Buy used heavy equipment
- Same machine, 40% to 60% less than new, with most of its service life left.
- Commercial-grade durability at a price a home baker can actually afford.
- Frees budget for the one or two machines worth buying new for the warranty.
Buy used heavy equipment
- No manufacturer warranty; a rare repair is on you (though these machines rarely fail).
- You wait for the right listing instead of ordering on demand.
- Must verify voltage, phase, and condition yourself before committing.
The honest rule: buy the mixer and oven used unless a specific new machine comes with a warranty you value and a deal you cannot beat secondhand. Buy the sheeter and proofer only when the product volume demands them, not on day one.
Getting found is the part that decides everything
The best-equipped kitchen in town still fails if the orders do not come. Two things are free and worth doing this week; the rest is where doing it badly costs more than skipping it.
The free pieces, now: photograph your actual products in good light and post them consistently, and claim a Google Business Profile so “custom cakes near me” can find you. Ask every buyer for a review with a direct link. Those early reviews pull more first-time orders than any ad. More is in how to advertise your baking business and how to make a website for a baking business.
Now the high-stakes part. A bakery website is a sales tool, not a photo album. Good means it loads under three seconds on a phone, puts your best product shots and an order button above the fold, ranks locally, and turns a searcher into a paid order. The difference between a site that converts and a pretty one that does nothing is invisible until you compare the numbers: 2% conversion instead of 6% loses two thirds of your orders. Paid ads punish bad execution the same way. This is what we do. To have it handled, get a free video walkthrough. For ads and SEO, see our services. If you have the idea but not the plan, start at expntl.com.
Frequently asked questions
What equipment should I actually spend money on first?
The oven and the mixer, because they run all day and fail when they are cheaply made. A commercial convection oven and a commercial planetary mixer (a used Hobart is the standard) are worth real money. Sheet pans, bowls, scoops, and racks are cheap new and should not eat your budget.
Is a used commercial mixer worth it, or should I buy new?
Used is almost always the better buy for heavy machinery. A used Hobart at $1,800 to $4,000 has most of its 20-plus-year life left because there is very little inside to wear out, and it costs 40% to 60% less than new. Buy new only when a specific warranty and deal beat the used option.
Do I need a deck oven, a proofer, and a sheeter?
Only if your product needs them. Artisan bread justifies a deck oven and retarder; high-volume laminated pastry eventually justifies a sheeter. A cake and cupcake operation needs none of those, just a strong mixer, a convection oven, and good refrigeration. Match equipment to what you bake.

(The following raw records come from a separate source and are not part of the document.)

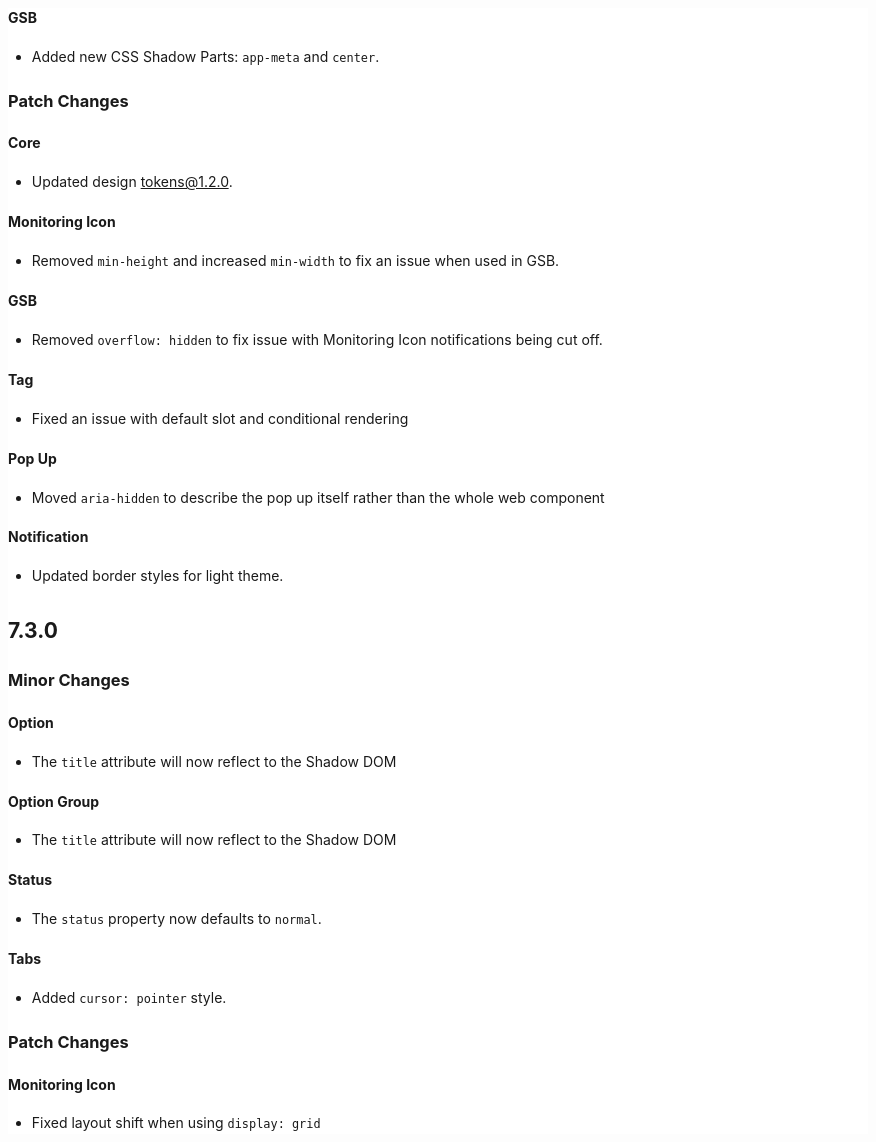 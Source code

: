 #### GSB

- Added new CSS Shadow Parts: `app-meta` and `center`.

### Patch Changes

#### Core

- Updated design tokens@1.2.0.

#### Monitoring Icon

- Removed `min-height` and increased `min-width` to fix an issue when used in GSB.

#### GSB

- Removed `overflow: hidden` to fix issue with Monitoring Icon notifications being cut off.

#### Tag

- Fixed an issue with default slot and conditional rendering

#### Pop Up

- Moved `aria-hidden` to describe the pop up itself rather than the whole web component

#### Notification

- Updated border styles for light theme.

## 7.3.0

### Minor Changes

#### Option

- The `title` attribute will now reflect to the Shadow DOM

#### Option Group

- The `title` attribute will now reflect to the Shadow DOM

#### Status

- The `status` property now defaults to `normal`.

#### Tabs

- Added `cursor: pointer` style.

### Patch Changes

#### Monitoring Icon

- Fixed layout shift when using `display: grid`
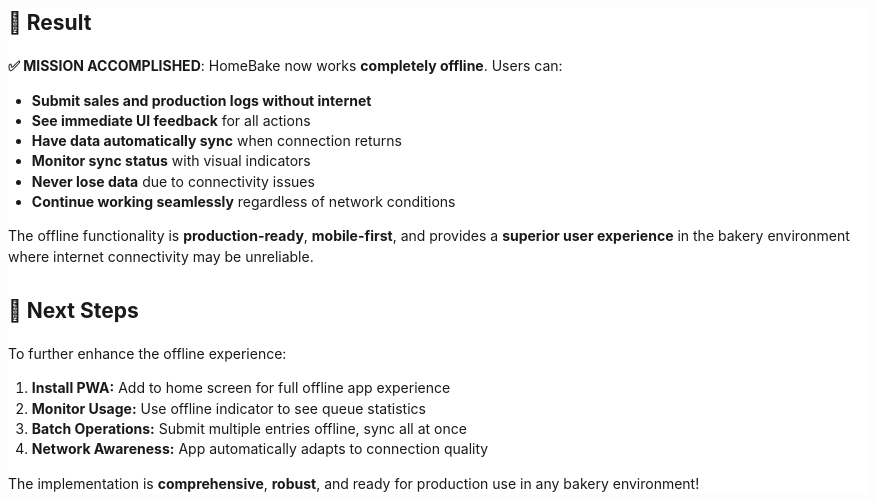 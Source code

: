## 🎯 **Result**

**✅ MISSION ACCOMPLISHED**: HomeBake now works **completely offline**. Users can:

- **Submit sales and production logs without internet**
- **See immediate UI feedback** for all actions
- **Have data automatically sync** when connection returns
- **Monitor sync status** with visual indicators
- **Never lose data** due to connectivity issues
- **Continue working seamlessly** regardless of network conditions

The offline functionality is **production-ready**, **mobile-first**, and provides a **superior user experience** in the bakery environment where internet connectivity may be unreliable.

## 🚀 **Next Steps**

To further enhance the offline experience:

1. **Install PWA:** Add to home screen for full offline app experience
2. **Monitor Usage:** Use offline indicator to see queue statistics
3. **Batch Operations:** Submit multiple entries offline, sync all at once
4. **Network Awareness:** App automatically adapts to connection quality

The implementation is **comprehensive**, **robust**, and ready for production use in any bakery environment! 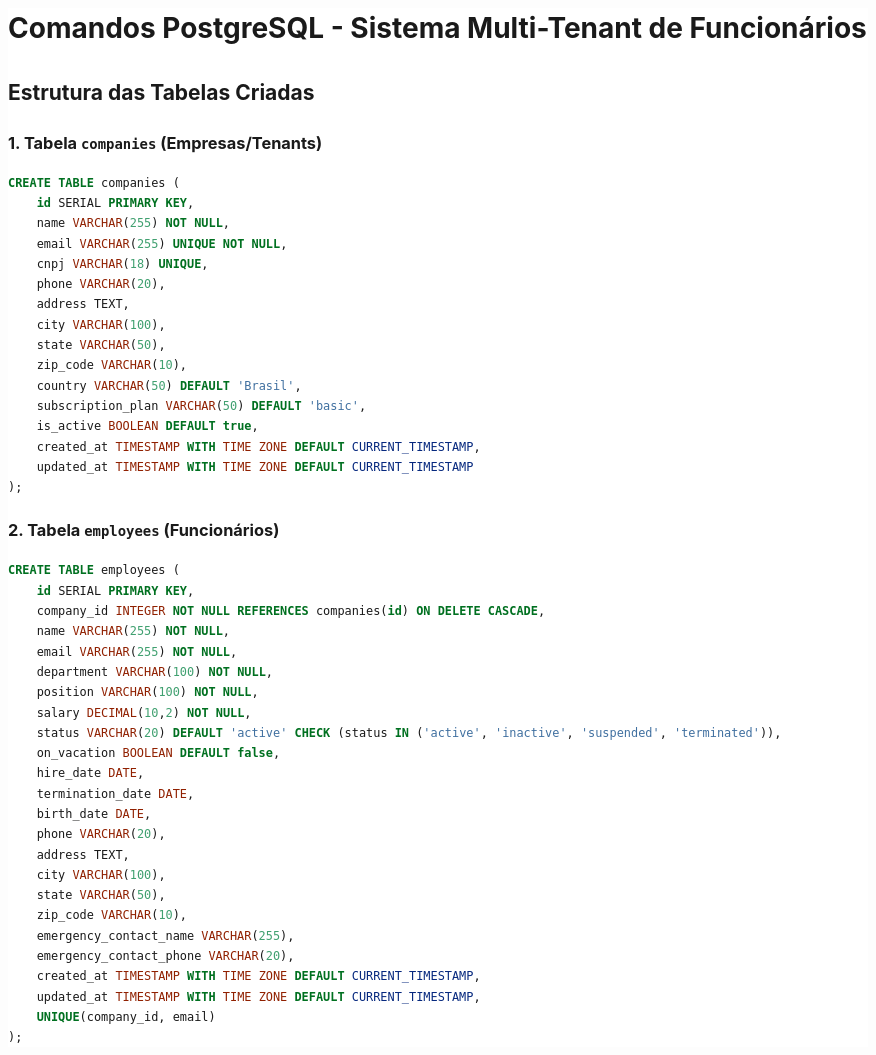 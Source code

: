 # Comandos PostgreSQL - Sistema Multi-Tenant de Funcionários

## Estrutura das Tabelas Criadas

### 1. Tabela `companies` (Empresas/Tenants)
```sql
CREATE TABLE companies (
    id SERIAL PRIMARY KEY,
    name VARCHAR(255) NOT NULL,
    email VARCHAR(255) UNIQUE NOT NULL,
    cnpj VARCHAR(18) UNIQUE,
    phone VARCHAR(20),
    address TEXT,
    city VARCHAR(100),
    state VARCHAR(50),
    zip_code VARCHAR(10),
    country VARCHAR(50) DEFAULT 'Brasil',
    subscription_plan VARCHAR(50) DEFAULT 'basic',
    is_active BOOLEAN DEFAULT true,
    created_at TIMESTAMP WITH TIME ZONE DEFAULT CURRENT_TIMESTAMP,
    updated_at TIMESTAMP WITH TIME ZONE DEFAULT CURRENT_TIMESTAMP
);
```

### 2. Tabela `employees` (Funcionários)
```sql
CREATE TABLE employees (
    id SERIAL PRIMARY KEY,
    company_id INTEGER NOT NULL REFERENCES companies(id) ON DELETE CASCADE,
    name VARCHAR(255) NOT NULL,
    email VARCHAR(255) NOT NULL,
    department VARCHAR(100) NOT NULL,
    position VARCHAR(100) NOT NULL,
    salary DECIMAL(10,2) NOT NULL,
    status VARCHAR(20) DEFAULT 'active' CHECK (status IN ('active', 'inactive', 'suspended', 'terminated')),
    on_vacation BOOLEAN DEFAULT false,
    hire_date DATE,
    termination_date DATE,
    birth_date DATE,
    phone VARCHAR(20),
    address TEXT,
    city VARCHAR(100),
    state VARCHAR(50),
    zip_code VARCHAR(10),
    emergency_contact_name VARCHAR(255),
    emergency_contact_phone VARCHAR(20),
    created_at TIMESTAMP WITH TIME ZONE DEFAULT CURRENT_TIMESTAMP,
    updated_at TIMESTAMP WITH TIME ZONE DEFAULT CURRENT_TIMESTAMP,
    UNIQUE(company_id, email)
);
```
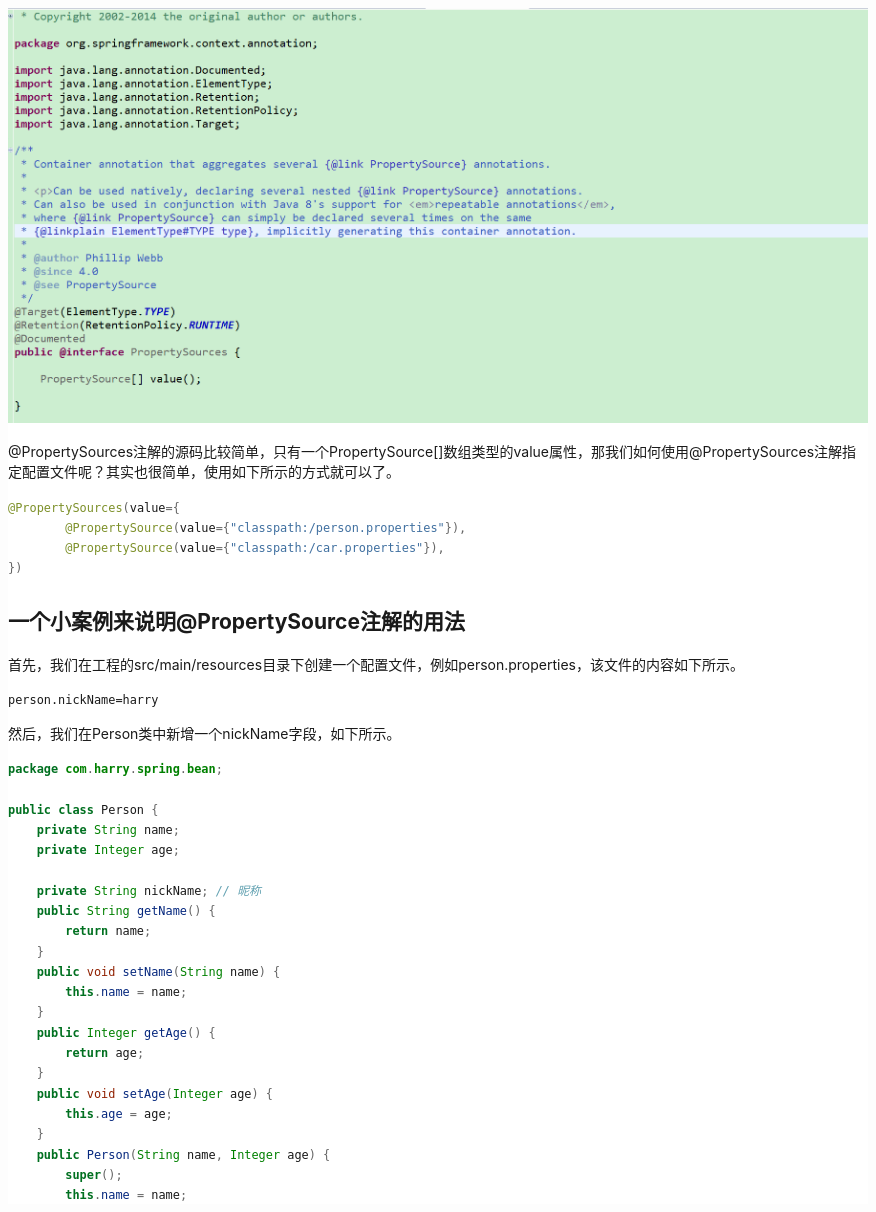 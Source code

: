 ![image-20210907195053162](images\image-20210907195053162.png)

@PropertySources注解的源码比较简单，只有一个PropertySource[]数组类型的value属性，那我们如何使用@PropertySources注解指定配置文件呢？其实也很简单，使用如下所示的方式就可以了。

```java
@PropertySources(value={
        @PropertySource(value={"classpath:/person.properties"}),
        @PropertySource(value={"classpath:/car.properties"}),
})
```

## 一个小案例来说明@PropertySource注解的用法

首先，我们在工程的src/main/resources目录下创建一个配置文件，例如person.properties，该文件的内容如下所示。

```properties
person.nickName=harry
```

然后，我们在Person类中新增一个nickName字段，如下所示。

```java
package com.harry.spring.bean;

public class Person {
    private String name;
    private Integer age;

    private String nickName; // 昵称
    public String getName() {
        return name;
    }
    public void setName(String name) {
        this.name = name;
    }
    public Integer getAge() {
        return age;
    }
    public void setAge(Integer age) {
        this.age = age;
    }
    public Person(String name, Integer age) {
        super();
        this.name = name;
``` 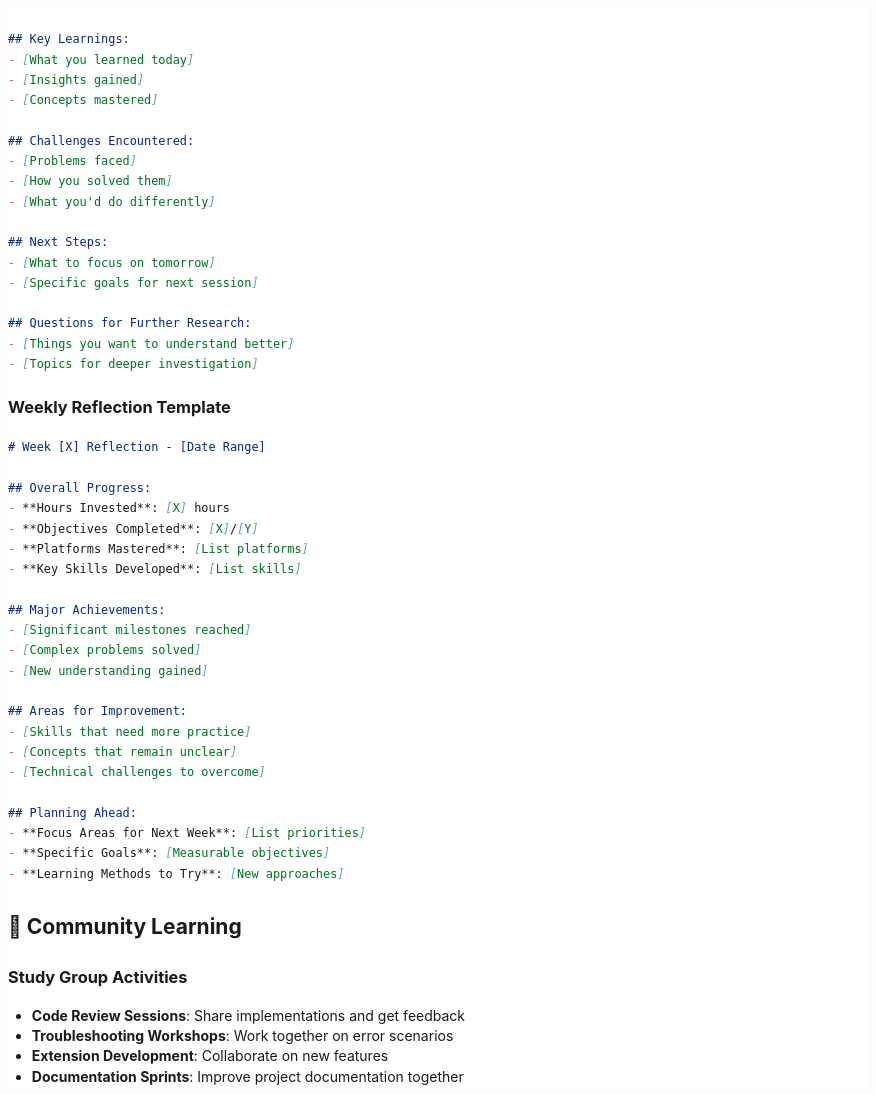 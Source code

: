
 ```markdown

## Key Learnings:
- [What you learned today]
- [Insights gained]
- [Concepts mastered]

## Challenges Encountered:
- [Problems faced]
- [How you solved them]
- [What you'd do differently]

## Next Steps:
- [What to focus on tomorrow]
- [Specific goals for next session]

## Questions for Further Research:
- [Things you want to understand better]
- [Topics for deeper investigation]
```

### Weekly Reflection Template
```markdown
# Week [X] Reflection - [Date Range]

## Overall Progress:
- **Hours Invested**: [X] hours
- **Objectives Completed**: [X]/[Y]
- **Platforms Mastered**: [List platforms]
- **Key Skills Developed**: [List skills]

## Major Achievements:
- [Significant milestones reached]
- [Complex problems solved]
- [New understanding gained]

## Areas for Improvement:
- [Skills that need more practice]
- [Concepts that remain unclear]
- [Technical challenges to overcome]

## Planning Ahead:
- **Focus Areas for Next Week**: [List priorities]
- **Specific Goals**: [Measurable objectives]
- **Learning Methods to Try**: [New approaches]
```

## 🤝 Community Learning

### Study Group Activities
- **Code Review Sessions**: Share implementations and get feedback
- **Troubleshooting Workshops**: Work together on error scenarios
- **Extension Development**: Collaborate on new features
- **Documentation Sprints**: Improve project documentation together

Where do I find used commercial equipment?
Restaurant liquidations, auction sites like BidSpotter and GovDeals, used-equipment dealers, and Facebook Marketplace. Restaurants turn over constantly, so the supply is steady. Set saved-search alerts, because the good machines sell within days of listing.
What is the one thing people forget when buying used?
Voltage and phase. Most commercial ovens and mixers run 208V or 240V and many are three-phase, which most homes and small retail spaces lack. Confirm the data plate against your building’s power before you buy, or a “deal” can cost thousands in converters or an electrical upgrade.